2026/01/17
Thini-AI Voice Agent

Like

0

Bookmark

0

Forward

タロウ
タロウ

日本 北海道 札幌市

タロウ

日本 北海道 札幌市

System Architecture

Think-AI's Voice Agent API

Overview

This project provides a serverless API suite for LLM processing, Translation, Text-to-Speech (TTS), and Speech-to-Text (STT) services. It runs on AWS Lambda using a containerized Node.js environment and is exposed via AWS HTTP API Gateway.

1. API Specification

Base URL: https://api.60-think.com (or your API Gateway URL)
Authentication: API Key via Header x-api-key

Authentication

All requests must include the x-api-key header.

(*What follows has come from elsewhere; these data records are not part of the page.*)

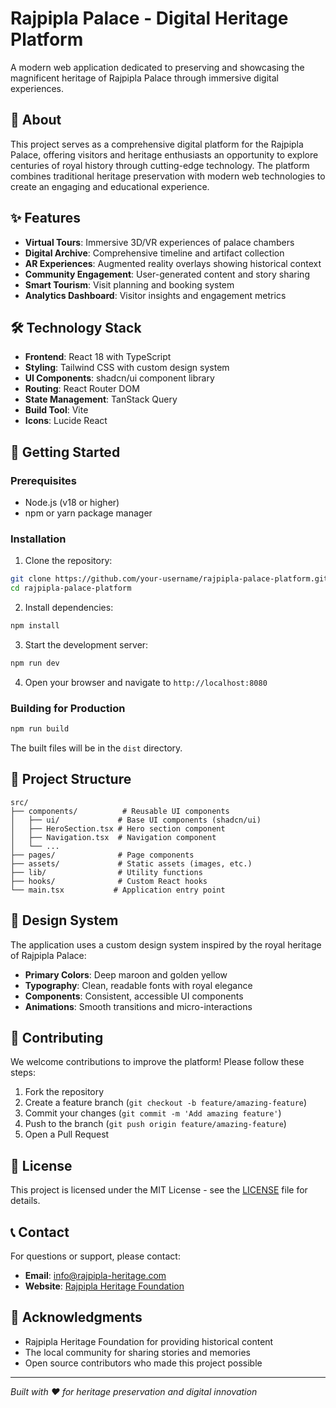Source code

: # Rajpipla Palace - Digital Heritage Platform

A modern web application dedicated to preserving and showcasing the magnificent heritage of Rajpipla Palace through immersive digital experiences.

## 🏰 About

This project serves as a comprehensive digital platform for the Rajpipla Palace, offering visitors and heritage enthusiasts an opportunity to explore centuries of royal history through cutting-edge technology. The platform combines traditional heritage preservation with modern web technologies to create an engaging and educational experience.

## ✨ Features

- **Virtual Tours**: Immersive 3D/VR experiences of palace chambers
- **Digital Archive**: Comprehensive timeline and artifact collection
- **AR Experiences**: Augmented reality overlays showing historical context
- **Community Engagement**: User-generated content and story sharing
- **Smart Tourism**: Visit planning and booking system
- **Analytics Dashboard**: Visitor insights and engagement metrics

## 🛠️ Technology Stack

- **Frontend**: React 18 with TypeScript
- **Styling**: Tailwind CSS with custom design system
- **UI Components**: shadcn/ui component library
- **Routing**: React Router DOM
- **State Management**: TanStack Query
- **Build Tool**: Vite
- **Icons**: Lucide React

## 🚀 Getting Started

### Prerequisites

- Node.js (v18 or higher)
- npm or yarn package manager

### Installation

1. Clone the repository:
```bash
git clone https://github.com/your-username/rajpipla-palace-platform.git
cd rajpipla-palace-platform
```

2. Install dependencies:
```bash
npm install
```

3. Start the development server:
```bash
npm run dev
```

4. Open your browser and navigate to `http://localhost:8080`

### Building for Production

```bash
npm run build
```

The built files will be in the `dist` directory.

## 📁 Project Structure

```
src/
├── components/          # Reusable UI components
│   ├── ui/             # Base UI components (shadcn/ui)
│   ├── HeroSection.tsx # Hero section component
│   ├── Navigation.tsx  # Navigation component
│   └── ...
├── pages/              # Page components
├── assets/             # Static assets (images, etc.)
├── lib/                # Utility functions
├── hooks/              # Custom React hooks
└── main.tsx           # Application entry point
```

## 🎨 Design System

The application uses a custom design system inspired by the royal heritage of Rajpipla Palace:

- **Primary Colors**: Deep maroon and golden yellow
- **Typography**: Clean, readable fonts with royal elegance
- **Components**: Consistent, accessible UI components
- **Animations**: Smooth transitions and micro-interactions

## 🤝 Contributing

We welcome contributions to improve the platform! Please follow these steps:

1. Fork the repository
2. Create a feature branch (`git checkout -b feature/amazing-feature`)
3. Commit your changes (`git commit -m 'Add amazing feature'`)
4. Push to the branch (`git push origin feature/amazing-feature`)
5. Open a Pull Request

## 📄 License

This project is licensed under the MIT License - see the [LICENSE](LICENSE) file for details.

## 📞 Contact

For questions or support, please contact:
- **Email**: info@rajpipla-heritage.com
- **Website**: [Rajpipla Heritage Foundation](https://rajpipla-heritage.com)

## 🙏 Acknowledgments

- Rajpipla Heritage Foundation for providing historical content
- The local community for sharing stories and memories
- Open source contributors who made this project possible

---

*Built with ❤️ for heritage preservation and digital innovation*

-H "x-api-key: <YOUR_CLIENT_API_KEY>"

Endpoints

POST /llm

Process text using various LLM providers (Google Gemini, DeepSeek).

  • Request:
    {
      "task": "expand", // Optional: "expand", "headline"
      "prompt": "Explain Quantum Computing",
      "provider": "gemini", // "gemini", "deepseek", "openai"
      "model": "gemini-2.5-flash",
      "userId": "1" // For usage logging
    }
    
  • Response:
    {
      "result": "Quantum computing uses quantum bits...",
      "provider": "gemini",
      "model": "gemini-2.5-flash"
    }
    
  • Curl Example:
    curl -X POST https://api.60-think.com/llm \
      -H "Content-Type: application/json" \
      -H "x-api-key: YOUR_KEY" \
      -d '{"prompt":"Hello", "provider":"gemini", "userId":"1"}'
    

POST /translate

Translate text using AWS Translate.

  • Request:
    {
      "text": "Hello, world",
      "targetLang": "es", // ISO code (ja, es, fr...)
      "userId": "1"
    }
    
  • Response:
    {
      "translated": "Hola, mundo"
    }
    

POST /tts

Convert text to speech using AWS Polly.

  • Request:
    {
      "text": "Hello world",
      "voice": "Joanna", // Optional
      "userId": "1"
    }
    
  • Response:
    {
      "url": "https://s3.ap-northeast-1.amazonaws.com/your-audio-bucket/tts-....mp3"
    }
    

POST /stt/file

Transcribe audio files using AWS Transcribe.

  • Request:
    {
      "fileUrl": "https://example.com/audio.mp3",
      "language": "en-US", // Optional, default en-US
      "userId": "1"
    }
    
  • Response:
    {
      "message": "Job Completed",
      "jobName": "stt-manual-170...",
      "transcript": "Hello world from audio..."
    }
    

POST /stt/auth

Get temporary AWS credentials for real-time streaming transcription (e.g. from frontend).

  • Request:
    {
      "userId": "1"
    }
    
  • Response:
    {
      "accessKeyId": "ASIA...",
      "secretAccessKey": "...",
      "sessionToken": "...",
      "region": "ap-northeast-1"
    }
    

2. Deployment

Prerequisites

  • AWS CLI configured
  • Docker installed
  • .env.production file populated

Step 1: Deploy Lambdas (Infrastructure)

Run the setup script to create ECR repos, IAM roles, build the Docker image, and create/update Lambda functions.

./scripts/setup.sh

Step 2: Deploy API Gateway

Run the deploy API script to create or update the HTTP API, routes, integrations, and Authorizer.

./scripts/deploy-api.sh

Step 3: VPC Attachment (Optional/Security)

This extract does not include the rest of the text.